**PROBLEM TO WORK ON:**
Only one span of the listing below is wanted: the lines from the one with "or external data." through the one with "## Resources", reproduced exactly, both ends kept.

==============================

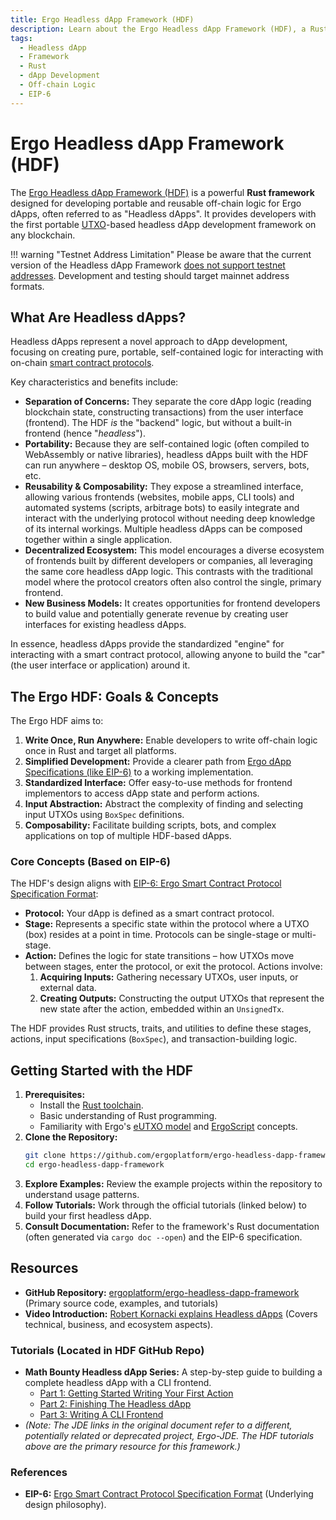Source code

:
 ```yaml
---
title: Ergo Headless dApp Framework (HDF)
description: Learn about the Ergo Headless dApp Framework (HDF), a Rust framework for building portable and reusable off-chain logic for Ergo dApps.
tags:
  - Headless dApp
  - Framework
  - Rust
  - dApp Development
  - Off-chain Logic
  - EIP-6
---
```


# Ergo Headless dApp Framework (HDF)

The [Ergo Headless dApp Framework (HDF)](https://github.com/ergoplatform/ergo-headless-dapp-framework) is a powerful **Rust framework** designed for developing portable and reusable off-chain logic for Ergo dApps, often referred to as "Headless dApps". It provides developers with the first portable [UTXO](eutxo.md)-based headless dApp development framework on any blockchain.

!!! warning "Testnet Address Limitation"
    Please be aware that the current version of the Headless dApp Framework [does not support testnet addresses](https://github.com/ergoplatform/ergo-headless-dapp-framework/blob/main/src/encoding.rs#L104). Development and testing should target mainnet address formats.

## What Are Headless dApps?

Headless dApps represent a novel approach to dApp development, focusing on creating pure, portable, self-contained logic for interacting with on-chain [smart contract protocols](../scs/smart-contracts-overview.md).

Key characteristics and benefits include:

*   **Separation of Concerns:** They separate the core dApp logic (reading blockchain state, constructing transactions) from the user interface (frontend). The HDF *is* the "backend" logic, but without a built-in frontend (hence "*headless*").
*   **Portability:** Because they are self-contained logic (often compiled to WebAssembly or native libraries), headless dApps built with the HDF can run anywhere – desktop OS, mobile OS, browsers, servers, bots, etc.
*   **Reusability & Composability:** They expose a streamlined interface, allowing various frontends (websites, mobile apps, CLI tools) and automated systems (scripts, arbitrage bots) to easily integrate and interact with the underlying protocol without needing deep knowledge of its internal workings. Multiple headless dApps can be composed together within a single application.
*   **Decentralized Ecosystem:** This model encourages a diverse ecosystem of frontends built by different developers or companies, all leveraging the same core headless dApp logic. This contrasts with the traditional model where the protocol creators often also control the single, primary frontend.
*   **New Business Models:** It creates opportunities for frontend developers to build value and potentially generate revenue by creating user interfaces for existing headless dApps.

In essence, headless dApps provide the standardized "engine" for interacting with a smart contract protocol, allowing anyone to build the "car" (the user interface or application) around it.

## The Ergo HDF: Goals & Concepts

The Ergo HDF aims to:

1.  **Write Once, Run Anywhere:** Enable developers to write off-chain logic once in Rust and target all platforms.
2.  **Simplified Development:** Provide a clearer path from [Ergo dApp Specifications (like EIP-6)](https://github.com/ergoplatform/eips/blob/master/eip-0006.md) to a working implementation.
3.  **Standardized Interface:** Offer easy-to-use methods for frontend implementors to access dApp state and perform actions.
4.  **Input Abstraction:** Abstract the complexity of finding and selecting input UTXOs using `BoxSpec` definitions.
5.  **Composability:** Facilitate building scripts, bots, and complex applications on top of multiple HDF-based dApps.

### Core Concepts (Based on EIP-6)

The HDF's design aligns with [EIP-6: Ergo Smart Contract Protocol Specification Format](https://github.com/ergoplatform/eips/blob/master/eip-0006.md):

*   **Protocol:** Your dApp is defined as a smart contract protocol.
*   **Stage:** Represents a specific state within the protocol where a UTXO (box) resides at a point in time. Protocols can be single-stage or multi-stage.
*   **Action:** Defines the logic for state transitions – how UTXOs move between stages, enter the protocol, or exit the protocol. Actions involve:
    1.  **Acquiring Inputs:** Gathering necessary UTXOs, user inputs, or external data.
    2.  **Creating Outputs:** Constructing the output UTXOs that represent the new state after the action, embedded within an `UnsignedTx`.

The HDF provides Rust structs, traits, and utilities to define these stages, actions, input specifications (`BoxSpec`), and transaction-building logic.

## Getting Started with the HDF

1.  **Prerequisites:**
    *   Install the [Rust toolchain](https://www.rust-lang.org/tools/install).
    *   Basic understanding of Rust programming.
    *   Familiarity with Ergo's [eUTXO model](eutxo.md) and [ErgoScript](../scs/ergoscript.md) concepts.
2.  **Clone the Repository:**
    ```bash
    git clone https://github.com/ergoplatform/ergo-headless-dapp-framework.git
    cd ergo-headless-dapp-framework
    ```
3.  **Explore Examples:** Review the example projects within the repository to understand usage patterns.
4.  **Follow Tutorials:** Work through the official tutorials (linked below) to build your first headless dApp.
5.  **Consult Documentation:** Refer to the framework's Rust documentation (often generated via `cargo doc --open`) and the EIP-6 specification.

## Resources

*   **GitHub Repository:** [ergoplatform/ergo-headless-dapp-framework](https://github.com/ergoplatform/ergo-headless-dapp-framework) (Primary source code, examples, and tutorials)
*   **Video Introduction:** [Robert Kornacki explains Headless dApps](https://www.youtube.com/watch?v=temmjyKpsEU) (Covers technical, business, and ecosystem aspects).

### Tutorials (Located in HDF GitHub Repo)

*   **Math Bounty Headless dApp Series:** A step-by-step guide to building a complete headless dApp with a CLI frontend.
    *   [Part 1: Getting Started Writing Your First Action](https://github.com/ergoplatform/ergo-headless-dapp-framework/blob/main/tutorials/Math_Bounty/1-math-bounty-dApp-getting-started.md)
    *   [Part 2: Finishing The Headless dApp](https://github.com/ergoplatform/ergo-headless-dapp-framework/blob/main/tutorials/Math_Bounty/2-math-bounty-dApp-finishing-the-headless-dapp.md)
    *   [Part 3: Writing A CLI Frontend](https://github.com/ergoplatform/ergo-headless-dapp-framework/blob/main/tutorials/Math_Bounty/3-math-bounty-dApp-writing-a-cli-frontend-that-allows-creating-bounties.md)
*   *(Note: The JDE links in the original document refer to a different, potentially related or deprecated project, Ergo-JDE. The HDF tutorials above are the primary resource for this framework.)*

### References

*   **EIP-6:** [Ergo Smart Contract Protocol Specification Format](https://github.com/ergoplatform/eips/blob/master/eip-0006.md) (Underlying design philosophy).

==============================

**FINAL ANSWER:**
    1.  **Acquiring Inputs:** Gathering necessary UTXOs, user inputs, or external data.
    2.  **Creating Outputs:** Constructing the output UTXOs that represent the new state after the action, embedded within an `UnsignedTx`.

The HDF provides Rust structs, traits, and utilities to define these stages, actions, input specifications (`BoxSpec`), and transaction-building logic.

## Getting Started with the HDF

1.  **Prerequisites:**
    *   Install the [Rust toolchain](https://www.rust-lang.org/tools/install).
    *   Basic understanding of Rust programming.
    *   Familiarity with Ergo's [eUTXO model](eutxo.md) and [ErgoScript](../scs/ergoscript.md) concepts.
2.  **Clone the Repository:**
    ```bash
    git clone https://github.com/ergoplatform/ergo-headless-dapp-framework.git
    cd ergo-headless-dapp-framework
    ```
3.  **Explore Examples:** Review the example projects within the repository to understand usage patterns.
4.  **Follow Tutorials:** Work through the official tutorials (linked below) to build your first headless dApp.
5.  **Consult Documentation:** Refer to the framework's Rust documentation (often generated via `cargo doc --open`) and the EIP-6 specification.

## Resources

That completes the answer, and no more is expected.